Among the other numerous illustrated incunabula are a copy (again unique in Britain) of Ulrich Han's 1467 edition of the Meditationes of Cardinal Turrecremata, the first Italian illustrated book; a copy of the first book to contain illustrations of a technical nature, Roberto Valturio’s De Re Militari, which was printed by Johannes de Verona in 1472; a Florentine edition of Dante printed in 1481 with images engraved by Bandinelli after Botticelli; and a copy of the most famous of Venetian illustrated books, the Hypnerotomachia Poliphili, printed by Aldus Manutius in 1499.
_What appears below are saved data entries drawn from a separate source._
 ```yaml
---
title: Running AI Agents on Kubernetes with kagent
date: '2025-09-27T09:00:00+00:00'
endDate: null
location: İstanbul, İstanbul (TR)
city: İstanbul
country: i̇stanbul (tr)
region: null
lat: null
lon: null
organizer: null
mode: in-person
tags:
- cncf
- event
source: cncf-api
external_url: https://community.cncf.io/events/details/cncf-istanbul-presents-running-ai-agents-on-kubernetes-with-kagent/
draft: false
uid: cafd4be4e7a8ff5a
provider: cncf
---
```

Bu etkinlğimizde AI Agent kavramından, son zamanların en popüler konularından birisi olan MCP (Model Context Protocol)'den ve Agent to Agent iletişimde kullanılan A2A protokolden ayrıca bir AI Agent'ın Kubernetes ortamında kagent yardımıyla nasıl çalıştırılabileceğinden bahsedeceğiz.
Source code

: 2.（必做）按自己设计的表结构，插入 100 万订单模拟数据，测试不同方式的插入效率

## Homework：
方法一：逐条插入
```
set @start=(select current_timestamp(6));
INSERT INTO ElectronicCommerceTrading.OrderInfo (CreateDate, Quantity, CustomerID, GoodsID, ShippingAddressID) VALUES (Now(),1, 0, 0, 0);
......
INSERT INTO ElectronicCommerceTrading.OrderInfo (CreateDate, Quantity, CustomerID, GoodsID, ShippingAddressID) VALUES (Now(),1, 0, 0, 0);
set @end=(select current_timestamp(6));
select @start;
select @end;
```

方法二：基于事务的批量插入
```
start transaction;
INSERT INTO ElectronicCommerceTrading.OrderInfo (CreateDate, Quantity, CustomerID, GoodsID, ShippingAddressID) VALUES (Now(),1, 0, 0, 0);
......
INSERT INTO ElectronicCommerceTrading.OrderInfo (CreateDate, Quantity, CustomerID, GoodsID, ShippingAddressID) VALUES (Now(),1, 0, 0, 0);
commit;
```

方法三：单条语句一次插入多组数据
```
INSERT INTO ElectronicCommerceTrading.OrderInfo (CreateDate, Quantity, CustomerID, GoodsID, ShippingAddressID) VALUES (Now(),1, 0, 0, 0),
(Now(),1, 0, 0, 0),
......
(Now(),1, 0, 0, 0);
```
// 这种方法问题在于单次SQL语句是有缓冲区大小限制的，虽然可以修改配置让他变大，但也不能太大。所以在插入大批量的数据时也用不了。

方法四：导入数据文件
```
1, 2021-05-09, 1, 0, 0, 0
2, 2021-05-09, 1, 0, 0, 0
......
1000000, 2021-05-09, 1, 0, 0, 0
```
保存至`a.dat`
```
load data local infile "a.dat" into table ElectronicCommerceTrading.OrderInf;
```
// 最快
Noteworthy among German illustrated incunables are a copy of Johann Zainer’s edition of Boccaccio’s De Claris Mulieribus (Ulm, 1473), whose woodcuts so impressed Emery Walker and William Morris, and copies of the German and Latin versions of Hartmann Schedel’s Nürnberg Chronicle, ornamented with some 1,800 illustrations by Michael Wolgemut (Nürnberg, Anton Koberger, 1493).
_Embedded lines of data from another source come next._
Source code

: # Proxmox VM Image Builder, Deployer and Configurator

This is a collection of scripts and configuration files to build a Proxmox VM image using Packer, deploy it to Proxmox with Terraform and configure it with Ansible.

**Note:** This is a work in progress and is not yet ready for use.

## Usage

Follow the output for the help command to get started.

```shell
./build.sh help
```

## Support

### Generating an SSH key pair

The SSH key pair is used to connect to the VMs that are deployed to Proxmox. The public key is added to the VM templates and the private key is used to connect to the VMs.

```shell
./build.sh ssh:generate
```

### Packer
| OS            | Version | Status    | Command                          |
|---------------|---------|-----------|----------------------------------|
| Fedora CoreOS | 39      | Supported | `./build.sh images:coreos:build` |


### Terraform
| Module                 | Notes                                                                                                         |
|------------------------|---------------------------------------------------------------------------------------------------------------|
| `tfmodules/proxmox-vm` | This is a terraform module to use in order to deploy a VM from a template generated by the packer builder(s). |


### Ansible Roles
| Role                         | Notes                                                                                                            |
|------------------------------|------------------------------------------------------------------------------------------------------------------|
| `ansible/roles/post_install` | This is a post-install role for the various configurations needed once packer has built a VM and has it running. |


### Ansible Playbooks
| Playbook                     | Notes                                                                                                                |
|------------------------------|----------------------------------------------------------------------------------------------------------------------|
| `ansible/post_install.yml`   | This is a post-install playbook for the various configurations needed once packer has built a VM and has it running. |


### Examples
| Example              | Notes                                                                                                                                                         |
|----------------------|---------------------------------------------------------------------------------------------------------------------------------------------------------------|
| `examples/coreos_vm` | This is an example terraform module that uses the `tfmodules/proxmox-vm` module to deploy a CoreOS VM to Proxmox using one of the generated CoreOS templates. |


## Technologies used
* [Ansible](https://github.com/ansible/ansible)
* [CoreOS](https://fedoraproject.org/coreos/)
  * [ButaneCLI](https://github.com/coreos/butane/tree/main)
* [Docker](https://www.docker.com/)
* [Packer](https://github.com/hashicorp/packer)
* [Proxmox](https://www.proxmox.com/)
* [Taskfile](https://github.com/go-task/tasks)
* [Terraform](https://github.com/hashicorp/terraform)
Many of the incunables are illuminated or hand-coloured. The Hiero von Holtorp collection also includes two portfolios of early engravings and etchings, and eight portfolios of woodcuts.
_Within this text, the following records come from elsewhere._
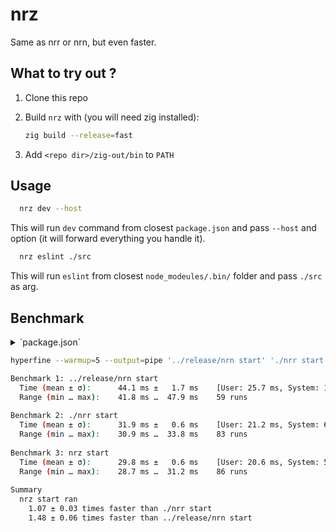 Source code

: # nrz

Same as nrr or nrn, but even faster.

## What to try out ?

1. Clone this repo

2. Build `nrz` with (you will need zig installed):

    ```sh
    zig build --release=fast
    ```

3. Add `<repo dir>/zig-out/bin` to `PATH`

## Usage

```sh
  nrz dev --host
  ```

This will run `dev` command from closest `package.json` and pass `--host` and option (it will forward
everything you handle it).

```sh
  nrz eslint ./src
  ```

This will run `eslint` from closest `node_modeules/.bin/` folder and pass `./src` as arg.

## Benchmark

<details>
<summary>`package.json`</summary>

```json
{
  "scripts": {
    "start": "node index.js",
    "log": "echo $PATH"
  }
}
```
</details>

```sh
hyperfine --warmup=5 --output=pipe '../release/nrn start' './nrr start' 'nrz start'

Benchmark 1: ../release/nrn start
  Time (mean ± σ):      44.1 ms ±   1.7 ms    [User: 25.7 ms, System: 10.1 ms]
  Range (min … max):    41.8 ms …  47.9 ms    59 runs
 
Benchmark 2: ./nrr start
  Time (mean ± σ):      31.9 ms ±   0.6 ms    [User: 21.2 ms, System: 6.5 ms]
  Range (min … max):    30.9 ms …  33.8 ms    83 runs
 
Benchmark 3: nrz start
  Time (mean ± σ):      29.8 ms ±   0.6 ms    [User: 20.6 ms, System: 5.7 ms]
  Range (min … max):    28.7 ms …  31.2 ms    86 runs
 
Summary
  nrz start ran
    1.07 ± 0.03 times faster than ./nrr start
    1.48 ± 0.06 times faster than ../release/nrn start
```
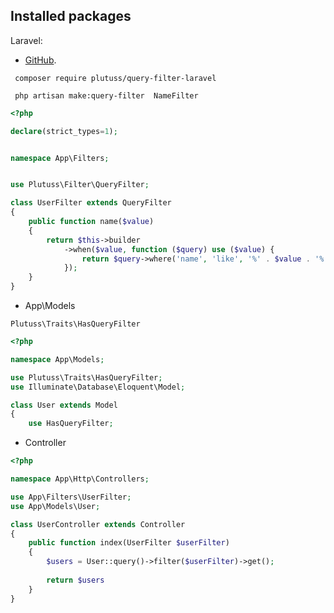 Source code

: ## Installed packages

Laravel:
- [GitHub](https://github.com/plutuss/query-filter-laravel).

```shell
 composer require plutuss/query-filter-laravel
```

```shell
 php artisan make:query-filter  NameFilter
```


```php
<?php

declare(strict_types=1);


namespace App\Filters;


use Plutuss\Filter\QueryFilter;

class UserFilter extends QueryFilter
{
    public function name($value)
    {
        return $this->builder
            ->when($value, function ($query) use ($value) {
                return $query->where('name', 'like', '%' . $value . '%');
            });
    }
}
```

- App\Models  
```shell
Plutuss\Traits\HasQueryFilter
```
```php
<?php

namespace App\Models;

use Plutuss\Traits\HasQueryFilter;
use Illuminate\Database\Eloquent\Model;

class User extends Model
{
    use HasQueryFilter;
```

- Controller
```php
<?php

namespace App\Http\Controllers;

use App\Filters\UserFilter;
use App\Models\User;

class UserController extends Controller
{
    public function index(UserFilter $userFilter)
    {
        $users = User::query()->filter($userFilter)->get();
       
        return $users
    }
}
```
Among the many artists and illustrators who feature in the Library’s printed holdings the following are worthy of note:
Michael Wolgemut (1434–1519), Albrecht Dürer (1471–1528), Lucas Cranach (1472–1553), Hans Holbein the Younger (1497–1543), Jan Calcar (c.1499–1546), Hans Schaüfelein (fl. 1505–38), Geofroy Tory (1480–1533), Jost Amman (1539–91), Wenceslaus Hollar (1607–77), Sebastien Leclerc (1637–1714), John Sturt (1658–1730), William Kent (1684–1748), George Vertue (1684–1756), William Hogarth (1697–1764);
George Powle (fl. 1764–71), Moses Griffith (fl. 1769–1809), Samuel Grimm (1734–94), Edward Edwards (1738–1806), Francis Jukes (1745–1812), Thomas Daniell (1749–1840), Thomas Bewick (1753–1828), Thomas Stothard (1755–1834), Thomas Rowlandson (1756–1827), James Gillray (1757–1815), William Blake (1757–1827) (including a copy of Young’s Night Thoughts hand-coloured by Blake himself), William Daniell (1769–1837), J.M.W. Turner (1775–1851), John James Audubon (1785–1851), John Martin (1789–1854), George Cruikshank (1792–1878), David Roberts (1796–1864);
John Gould (1804–81), Edward Lear (1812–88), Hablot Knight Browne (‘Phiz’) (1815–82), George Dalziel (1815–1902), Edward Dalziel (1817–1905), John Ruskin (1819–1900), John Tenniel (1820–1914), Thomas Dalziel (1823–1906), Myles Birket Foster (1825–99), William Holman Hunt (1827–1910), Dante Gabriel Rossetti (1828–82), John Everett Millais (1829–96), Gustav Doré (1832–83), Edward Burne-Jones (1833–98), William Morris (1834–96), George Du Maurier (1834–96), Walter Crane (1845–1915), Randolph Caldecott (1846–86), Kate Greenaway (1846–1901), Herbert Railton (1858–1911), Lucien Pissarro (1863–1944), Charles Ricketts (1866–1931), Beatrix Potter (1866–1943), Arthur Rackham (1867–1939), Edmund J. Sullivan (1869–1933), Charles Robinson (1870–1937), Jack Butler Yeats (1871–1957), Aubrey Beardsley (1872–98) (the Library has a complete run of The Yellow Book, 1894–97), William Nicholson (1872–1949), Edmund Dulac (1882–1953), Eric Gill (1882–1940), Gwen Raverat (1885–1957), Robert Gibbings (1889–1958), Paul Nash (1889–1946), John Nash (1893–1977), Agnes Miller Parker (1895–1980), Clare Leighton (1898–1989);
Barnett Freedman (1901–58), Charles Tunnicliffe (1901–79), Eric Ravilious (1903–42), Edward Bawden (1903–89) and Stephen Raw (1952–).
The Natural History and Ornithological collection comprises most of the great 18th- and 19th-century illustrated botanical and ornithological books.
The Private Press collection and Casdagli collection contain a particularly fine selection of books illustrated or decorated by Burne-Jones, Morris, Pissarro, Ricketts, Jack B. Yeats, Raverat, Gill, Gibbings, Agnes Miller Parker and other members of the British school of wood-engraving.
Recorded in general printed-book catalogue.